PROBLEM REQUIREMENTS:
In the entries below, find each line with the word "more" and pull it out.

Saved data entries
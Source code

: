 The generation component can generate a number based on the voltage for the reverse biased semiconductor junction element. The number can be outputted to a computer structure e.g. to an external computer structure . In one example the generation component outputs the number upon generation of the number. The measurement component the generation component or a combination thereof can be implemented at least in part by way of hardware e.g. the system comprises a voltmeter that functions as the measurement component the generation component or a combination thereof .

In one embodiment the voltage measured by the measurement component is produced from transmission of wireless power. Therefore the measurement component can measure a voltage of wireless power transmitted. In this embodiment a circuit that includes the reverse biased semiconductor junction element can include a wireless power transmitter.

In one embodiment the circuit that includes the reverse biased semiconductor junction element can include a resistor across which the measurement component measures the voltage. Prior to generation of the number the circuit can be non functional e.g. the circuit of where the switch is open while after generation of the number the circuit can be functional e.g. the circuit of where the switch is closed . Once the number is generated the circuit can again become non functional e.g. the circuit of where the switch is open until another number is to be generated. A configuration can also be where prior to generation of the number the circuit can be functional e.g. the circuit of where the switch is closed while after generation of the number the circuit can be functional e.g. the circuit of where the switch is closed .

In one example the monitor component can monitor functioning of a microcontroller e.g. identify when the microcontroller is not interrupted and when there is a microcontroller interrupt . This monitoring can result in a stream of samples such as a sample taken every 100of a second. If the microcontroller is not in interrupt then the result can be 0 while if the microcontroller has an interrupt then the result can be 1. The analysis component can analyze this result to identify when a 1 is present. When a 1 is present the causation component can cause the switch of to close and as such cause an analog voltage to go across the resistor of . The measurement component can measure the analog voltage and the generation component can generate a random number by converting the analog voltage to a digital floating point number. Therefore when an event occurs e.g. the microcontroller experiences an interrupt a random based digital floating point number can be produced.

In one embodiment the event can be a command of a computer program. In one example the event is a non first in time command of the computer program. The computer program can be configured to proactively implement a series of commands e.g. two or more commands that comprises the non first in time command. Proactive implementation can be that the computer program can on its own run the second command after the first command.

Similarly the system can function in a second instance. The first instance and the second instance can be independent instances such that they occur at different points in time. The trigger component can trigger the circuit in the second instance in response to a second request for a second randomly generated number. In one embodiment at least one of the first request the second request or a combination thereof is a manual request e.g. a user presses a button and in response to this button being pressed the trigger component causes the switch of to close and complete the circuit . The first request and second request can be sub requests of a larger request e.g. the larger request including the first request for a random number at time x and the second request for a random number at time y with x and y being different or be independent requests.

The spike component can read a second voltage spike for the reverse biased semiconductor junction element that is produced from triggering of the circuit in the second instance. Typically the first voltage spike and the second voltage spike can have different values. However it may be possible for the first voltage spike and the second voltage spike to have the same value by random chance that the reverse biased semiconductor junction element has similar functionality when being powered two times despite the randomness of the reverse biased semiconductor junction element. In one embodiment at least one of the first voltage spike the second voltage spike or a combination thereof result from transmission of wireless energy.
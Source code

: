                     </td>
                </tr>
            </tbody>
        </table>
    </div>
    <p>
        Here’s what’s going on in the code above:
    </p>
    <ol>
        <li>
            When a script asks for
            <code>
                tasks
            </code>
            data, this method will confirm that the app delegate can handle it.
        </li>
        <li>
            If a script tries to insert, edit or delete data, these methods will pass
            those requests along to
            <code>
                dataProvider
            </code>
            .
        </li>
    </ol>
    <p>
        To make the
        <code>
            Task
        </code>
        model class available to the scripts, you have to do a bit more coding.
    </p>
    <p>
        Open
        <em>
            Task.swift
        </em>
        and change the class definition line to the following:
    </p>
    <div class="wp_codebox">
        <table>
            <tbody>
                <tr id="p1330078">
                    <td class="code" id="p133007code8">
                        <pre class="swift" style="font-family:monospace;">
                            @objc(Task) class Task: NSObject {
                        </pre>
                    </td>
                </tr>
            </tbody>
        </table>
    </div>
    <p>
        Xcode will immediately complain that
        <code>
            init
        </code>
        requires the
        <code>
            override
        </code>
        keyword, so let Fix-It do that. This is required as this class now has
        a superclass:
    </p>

SOLUTION TO THIS EXERCISE:
In one embodiment the event can be a command of a computer program. In one example the event is a non first in time command of the computer program. The computer program can be configured to proactively implement a series of commands e.g. two or more commands that comprises the non first in time command. Proactive implementation can be that the computer program can on its own run the second command after the first command.
        model class available to the scripts, you have to do a bit more coding.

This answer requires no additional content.